If I understood exactly what you want is : Get the index for the array A of the max value inside it.
If that is true then I would suggest you to use the thrust library:
Here is how you would do it:
#include <thrust/device_vector.h>
#include <thrust/tuple.h>
#include <thrust/reduce.h>
#include <thrust/fill.h>
#include <thrust/generate.h>
#include <thrust/sort.h>
#include <thrust/sequence.h>
#include <thrust/copy.h>
#include <cstdlib>
#include <time.h>
using namespace thrust;
// return the biggest of two tuples
template <class T>
struct bigger_tuple {
__device__ __host__
tuple<T,int> operator()(const tuple<T,int> &a, const tuple<T,int> &b)
{
if (a > b) return a;
else return b;
}
};
template <class T>
int max_index(device_vector<T>& vec) {
// create implicit index sequence [0, 1, 2, ... )
counting_iterator<int> begin(0); counting_iterator<int> end(vec.size());
tuple<T,int> init(vec[0],0);
tuple<T,int> smallest;
smallest = reduce(make_zip_iterator(make_tuple(vec.begin(), begin)), make_zip_iterator(make_tuple(vec.end(), end)),
init, bigger_tuple<T>());
return get<1>(smallest);
}
int main(){
thrust::host_vector<int> h_vec(1024);
thrust::sequence(h_vec.begin(), h_vec.end()); // values = indices
// transfer data to the device
thrust::device_vector<int> d_vec = h_vec;
int index = max_index(d_vec);
std::cout << "Max index is:" << index <<std::endl;
std::cout << "Value is: " << h_vec[index] <<std::endl;
return 0;
}
The size of your array in comparison to shared memory is almost irrelevant, since the number of threads in each block is the limiting factor rather than the size of the array. One solution is to have each thread block work on a size of the array the same size as the thread block. That is, if you have 512 threads, then block n will be looking at array[ n ] thru array[ n + 511 ]. Each block does a reduction to find the highest member in that portion of the array. Then you bring the max of each section back to the host and do a simple linear search to locate the highest value in the overall array. Each reduction no the GPU reduces the linear search by a factor of 512. Depending on the size of the array, you might want to do more reductions before you bring the data back. (If your array is 3*512^10 in size, you might want to do 10 reductions on the gpu, and have the host search through the 3 remaining data points.)
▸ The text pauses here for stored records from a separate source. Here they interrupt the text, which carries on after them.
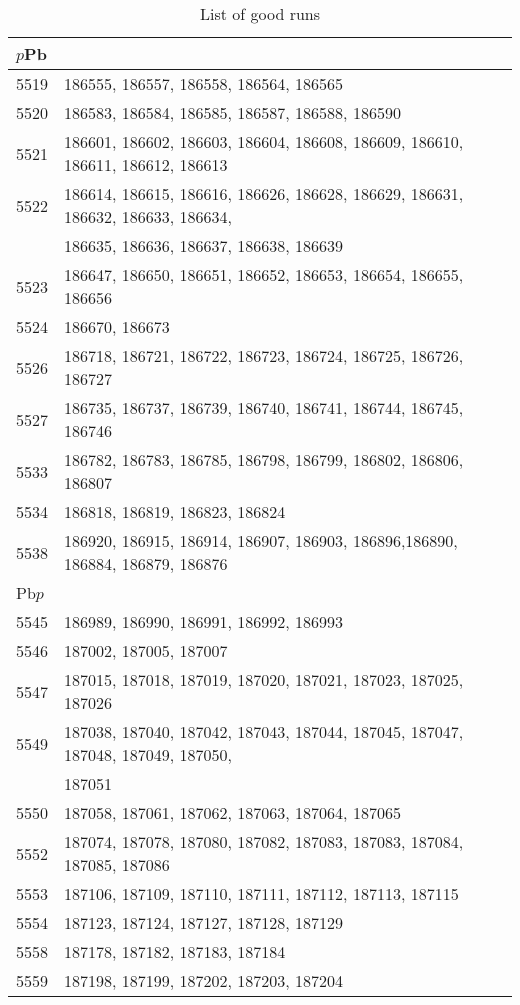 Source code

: \begin{table}[!tbp]
\caption{List of good runs}
\begin{center}
\begin{tabular}{ll}
\hline
\multicolumn{2}{l}{$p$Pb}\\
\hline
5519 & 186555, 186557, 186558, 186564, 186565 \\
5520 & 186583, 186584, 186585, 186587, 186588, 186590 \\
5521 & 186601, 186602, 186603, 186604, 186608, 186609, 186610, 186611, 186612, 186613 \\
5522 & 186614, 186615, 186616, 186626, 186628, 186629, 186631, 186632, 186633, 186634, \\
     & 186635, 186636, 186637, 186638, 186639\\
5523 & 186647, 186650, 186651, 186652, 186653, 186654, 186655, 186656 \\
5524 & 186670, 186673 \\
5526 & 186718, 186721, 186722, 186723, 186724, 186725, 186726, 186727 \\
5527 & 186735, 186737, 186739, 186740, 186741, 186744, 186745, 186746 \\
5533 & 186782, 186783, 186785, 186798, 186799, 186802, 186806, 186807 \\
5534 & 186818, 186819, 186823, 186824 \\
5538 & 186920, 186915, 186914, 186907, 186903, 186896,186890, 186884, 186879, 186876 \\
\hline
\multicolumn{2}{l}{Pb$p$}\\
\hline
5545 &  186989, 186990, 186991, 186992, 186993 \\
5546 &  187002, 187005, 187007\\
5547 &  187015, 187018, 187019, 187020, 187021, 187023, 187025, 187026\\
5549 &  187038, 187040, 187042, 187043, 187044, 187045, 187047, 187048, 187049, 187050,\\
     & 187051 \\
5550 &  187058, 187061, 187062, 187063, 187064, 187065\\
5552 &  187074, 187078, 187080, 187082, 187083, 187083, 187084, 187085, 187086\\
5553 &  187106, 187109, 187110, 187111, 187112, 187113, 187115\\
5554 &  187123, 187124, 187127, 187128, 187129\\
5558 &  187178, 187182, 187183, 187184\\
5559 &  187198, 187199, 187202, 187203, 187204\\

\end{tabular}
\end{center}
\end{table}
One thing to watch out for when doing a max value plus index reduction is that if there is more than one identical valued maximum element in your array, i.e. in your example if there were 2 or more values equal to 56, then the index which is returned would not be unique and possibly be different on every run of the code because the timing of the thread ordering over the GPU is not deterministic.
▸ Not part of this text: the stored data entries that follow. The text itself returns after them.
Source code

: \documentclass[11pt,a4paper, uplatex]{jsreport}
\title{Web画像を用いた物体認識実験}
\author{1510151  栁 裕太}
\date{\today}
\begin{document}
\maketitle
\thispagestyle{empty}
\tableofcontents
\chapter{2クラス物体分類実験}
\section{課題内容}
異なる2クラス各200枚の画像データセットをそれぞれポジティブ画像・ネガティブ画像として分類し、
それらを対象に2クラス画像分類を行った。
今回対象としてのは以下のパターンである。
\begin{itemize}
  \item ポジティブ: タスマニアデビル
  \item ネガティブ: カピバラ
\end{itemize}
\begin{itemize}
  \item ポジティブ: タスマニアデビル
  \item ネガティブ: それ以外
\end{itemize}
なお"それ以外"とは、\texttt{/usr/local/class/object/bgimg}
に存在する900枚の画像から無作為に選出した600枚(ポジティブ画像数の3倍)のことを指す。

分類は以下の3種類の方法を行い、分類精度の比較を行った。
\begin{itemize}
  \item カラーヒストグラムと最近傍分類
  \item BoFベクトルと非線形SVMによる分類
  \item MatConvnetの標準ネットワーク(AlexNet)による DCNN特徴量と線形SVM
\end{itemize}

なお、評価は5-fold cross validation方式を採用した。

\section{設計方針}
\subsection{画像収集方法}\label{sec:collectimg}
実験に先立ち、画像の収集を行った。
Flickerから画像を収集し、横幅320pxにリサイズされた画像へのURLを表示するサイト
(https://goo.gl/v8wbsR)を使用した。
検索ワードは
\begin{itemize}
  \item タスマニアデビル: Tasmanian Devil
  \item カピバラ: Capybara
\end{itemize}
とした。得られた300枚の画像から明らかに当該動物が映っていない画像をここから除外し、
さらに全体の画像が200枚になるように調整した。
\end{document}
To get around this kind of problem you can use a unique ordering index such as threadid + threadsperblock * blockid, or else the element index location if that is unique. Then the max test is along these lines:
if(a>max_so_far || a==max_so_far && order_a>order_max_so_far)
{
max_so_far = a;
index_max_so_far = index_a;
order_max_so_far = order_a;
}
(index and order can be the same variable, depending on the application.)